Book Review: China's Environmental Challenges


China’s environmental story is full of contradictions. What does one make of a country where the government severely limits the freedom of NGOs, yet has some of the most thorough environmental laws and most sustainably-minded leadership in the world? A place where the opening of a nature preserve is celebrated with a banquet that includes endangered animals? A country that builds the most wind turbines—and burns the most coal?

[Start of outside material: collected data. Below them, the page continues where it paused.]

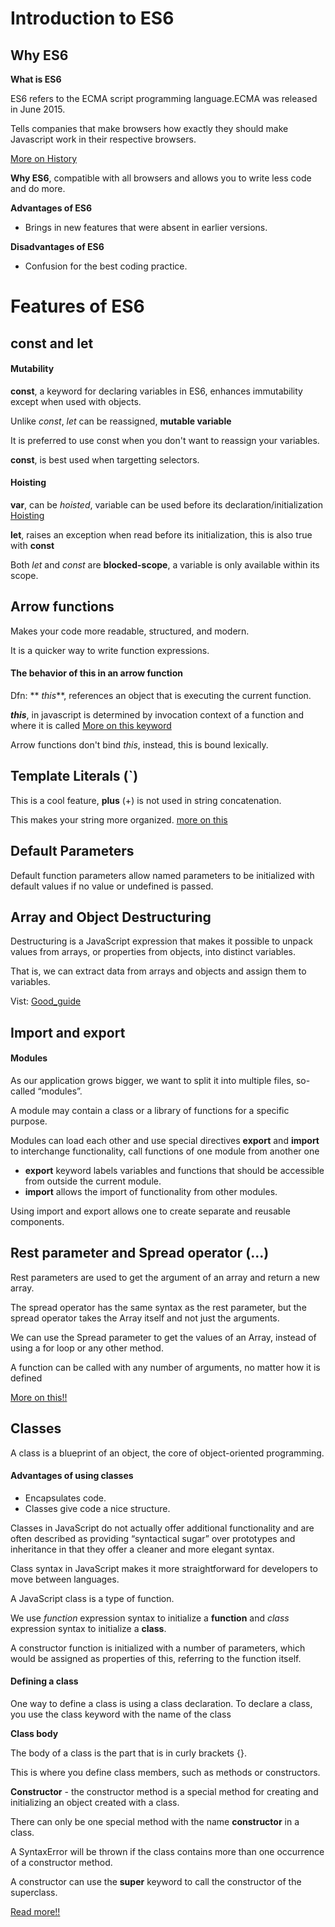 # Introduction to ES6

## Why ES6

**What is ES6**

ES6 refers to the ECMA script programming language.ECMA was released in June 2015.

Tells companies that make browsers how exactly they should make Javascript work in their respective browsers.

[More on History](http://wp-production.careerfoundry.com/en/blog/web-development/introduction-to-es6-javascript/)

**Why ES6**, compatible with all browsers and allows you to write less code and do more.

**Advantages of ES6**

- Brings in new features that were absent in earlier versions.

**Disadvantages of ES6**

- Confusion for the best coding practice.

# Features of ES6

## const and let

#### Mutability

**const**, a keyword for declaring variables in ES6, enhances immutability except when used with objects.

Unlike _*const*_, _*let*_ can be reassigned, **mutable variable**

It is preferred to use const when you don't want to reassign your variables.

**const**, is best used when targetting selectors.

#### Hoisting

**var**, can be _hoisted_, variable can be used before its declaration/initialization [Hoisting](https://developer.mozilla.org/en-US/docs/Glossary/Hoisting)

**let**, raises an exception when read before its initialization, this is also true with **const**

Both _*let*_ and _*const*_ are **blocked-scope**, a variable is only available within its scope.

## Arrow functions

Makes your code more readable, structured, and modern.

It is a quicker way to write function expressions.

#### The behavior of **this** in an arrow function

Dfn: ** _this_**, references an object that is executing the current function.

**_this_**, in javascript is determined by invocation context of a function and where it is called [More on this keyword](https://medium.com/tech-tajawal/javascript-this-4-rules-7354abdb274c)

Arrow functions don't bind _this_, instead, this is bound lexically.

## Template Literals (`)

This is a cool feature, **plus** (+) is not used in string concatenation.

This makes your string more organized. [more on this](https://developer.mozilla.org/en-US/docs/Web/JavaScript/Reference/Template_literals)

## Default Parameters

Default function parameters allow named parameters to be initialized with default values if no value or undefined is passed.

## Array and Object Destructuring

Destructuring is a JavaScript expression that makes it possible to unpack values from arrays, or properties from objects, into distinct variables.

That is, we can extract data from arrays and objects and assign them to variables.

Vist: [Good_guide](https://www.freecodecamp.org/news/array-and-object-destructuring-in-javascript/)

## Import and export

#### Modules

As our application grows bigger, we want to split it into multiple files, so-called “modules”.

A module may contain a class or a library of functions for a specific purpose.

Modules can load each other and use special directives **export** and **import** to interchange functionality, call functions of one module from another one

- **export** keyword labels variables and functions that should be accessible from outside the current module.
- **import** allows the import of functionality from other modules.

Using import and export allows one to create separate and reusable components.

## Rest parameter and Spread operator (...)

Rest parameters are used to get the argument of an array and return a new array.

The spread operator has the same syntax as the rest parameter, but the spread operator takes the Array itself and not just the arguments.

We can use the Spread parameter to get the values of an Array, instead of using a for loop or any other method.

A function can be called with any number of arguments, no matter how it is defined

[More on this!!](https://javascript.info/rest-parameters-spread)

## Classes

A class is a blueprint of an object, the core of object-oriented programming.

#### Advantages of using classes

- Encapsulates code.
- Classes give code a nice structure.

Classes in JavaScript do not actually offer additional functionality and are often described as providing “syntactical sugar” over prototypes and inheritance in that they offer a cleaner and more elegant syntax.

Class syntax in JavaScript makes it more straightforward for developers to move between languages.

A JavaScript class is a type of function.

We use _function_ expression syntax to initialize a **function** and _class_ expression syntax to initialize a **class**.

A constructor function is initialized with a number of parameters, which would be assigned as properties of this, referring to the function itself.

#### Defining a class

One way to define a class is using a class declaration. To declare a class, you use the class keyword with the name of the class

**Class body**

The body of a class is the part that is in curly brackets {}.

This is where you define class members, such as methods or constructors.

**Constructor** - the constructor method is a special method for creating and initializing an object created with a class.

There can only be one special method with the name **constructor** in a class.

A SyntaxError will be thrown if the class contains more than one occurrence of a constructor method.

A constructor can use the **super** keyword to call the constructor of the superclass.

[Read more!!](https://developer.mozilla.org/en-US/docs/Web/JavaScript/Reference/Classes)

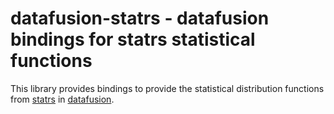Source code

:# datafusion-statrs - datafusion bindings for statrs statistical functions

This library provides bindings to provide the statistical distribution functions from [statrs](https://github.com/statrs-dev/statrs) in [datafusion](https://github.com/apache/datafusion).
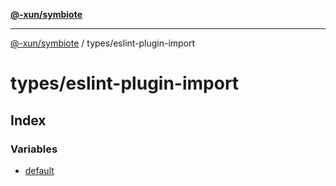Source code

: [**@-xun/symbiote**](../../README.md)

***

[@-xun/symbiote](../../README.md) / types/eslint-plugin-import

# types/eslint-plugin-import

## Index

### Variables

- [default](variables/default.md)
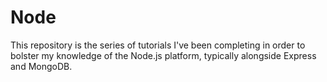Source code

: # Node

This repository is the series of tutorials I've been completing in order to bolster my knowledge of the Node.js platform,
typically alongside Express and MongoDB.
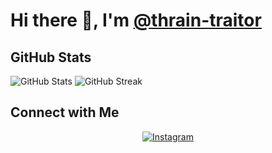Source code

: # Hi there 👋, I'm [@thrain-traitor](https://github.com/thrain-traitor)

## GitHub Stats

<div class="flex">
  <img src="https://github-readme-stats.vercel.app/api?username=thrain-traitor&show_icons=true&theme=vue-dark" alt="GitHub Stats" />
  <img src="https://github-readme-streak-stats.herokuapp.com/?user=thrain-traitor&theme=vue-dark" alt="GitHub Streak" />
</div>

## Connect with Me

<div align="center">
  <a href="https://www.instagram.com/dev_bythrain/" target="_blank">
    <img src="https://img.shields.io/badge/Instagram-E4405F?style=for-the-badge&logo=instagram&logoColor=white" alt="Instagram" />
  </a>
</div>
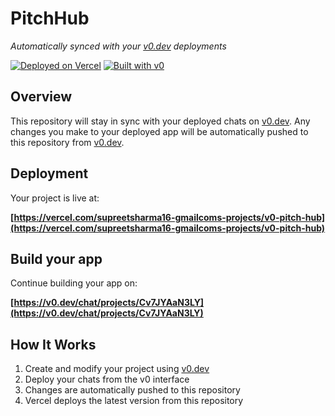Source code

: # PitchHub

*Automatically synced with your [v0.dev](https://v0.dev) deployments*

[![Deployed on Vercel](https://img.shields.io/badge/Deployed%20on-Vercel-black?style=for-the-badge&logo=vercel)](https://vercel.com/supreetsharma16-gmailcoms-projects/v0-pitch-hub)
[![Built with v0](https://img.shields.io/badge/Built%20with-v0.dev-black?style=for-the-badge)](https://v0.dev/chat/projects/Cv7JYAaN3LY)

## Overview

This repository will stay in sync with your deployed chats on [v0.dev](https://v0.dev).
Any changes you make to your deployed app will be automatically pushed to this repository from [v0.dev](https://v0.dev).

## Deployment

Your project is live at:

**[https://vercel.com/supreetsharma16-gmailcoms-projects/v0-pitch-hub](https://vercel.com/supreetsharma16-gmailcoms-projects/v0-pitch-hub)**

## Build your app

Continue building your app on:

**[https://v0.dev/chat/projects/Cv7JYAaN3LY](https://v0.dev/chat/projects/Cv7JYAaN3LY)**

## How It Works

1. Create and modify your project using [v0.dev](https://v0.dev)
2. Deploy your chats from the v0 interface
3. Changes are automatically pushed to this repository
4. Vercel deploys the latest version from this repository

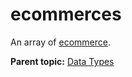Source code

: # ecommerces

An array of [ecommerce](r_ecommerce.md#).

**Parent topic:** [Data Types](../data_types/c_datatypes.md)

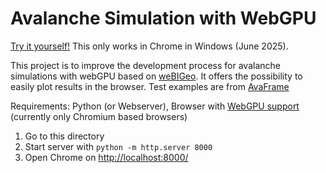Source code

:# Avalanche Simulation with WebGPU

[Try it yourself!](https://gro2mi.github.io/wgslAvalancheSim/ "Avalanche Simulation") This only works in Chrome in Windows (June 2025).

This project is to improve the development process for avalanche simulations with webGPU based on [weBIGeo](https://github.com/weBIGeo/webigeo/tree/main). It offers the possibility to easily plot results in the browser.
Test examples are from [AvaFrame](https://docs.avaframe.org/en/latest/testing.html#tests-for-model-validation)

Requirements: Python (or Webserver), Browser with [WebGPU support](https://caniuse.com/webgpu) (currently only Chromium based browsers)

1. Go to this directory
2. Start server with `python -m http.server 8000`
3. Open Chrome on [http://localhost:8000/](http://localhost:8000/)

Judith Shapiro’s readable new book, China’s Environmental Challenges, untangles these contradictions and provides a snapshot of China as it teeters on the edge of unprecedented ecological limits. Shapiro was one of the few Americans to enter China before relations between the two countries were normalized in 1978 and now teaches global environmental politics at American University. In the book, she looks at how national identity, government structure and civil society play into China’s approach to environmental issues.

By now, we’re familiar with news of polluted cities and “cancer villages,” enormous factories and contentious dam projects, rapid desertification and a growing middle class eager to model the West’s worst consumerist excesses. With news like this, one gets the impression that Chinese society is a monolithic ogre blindly pulling its people, and the world, toward environmental ruin.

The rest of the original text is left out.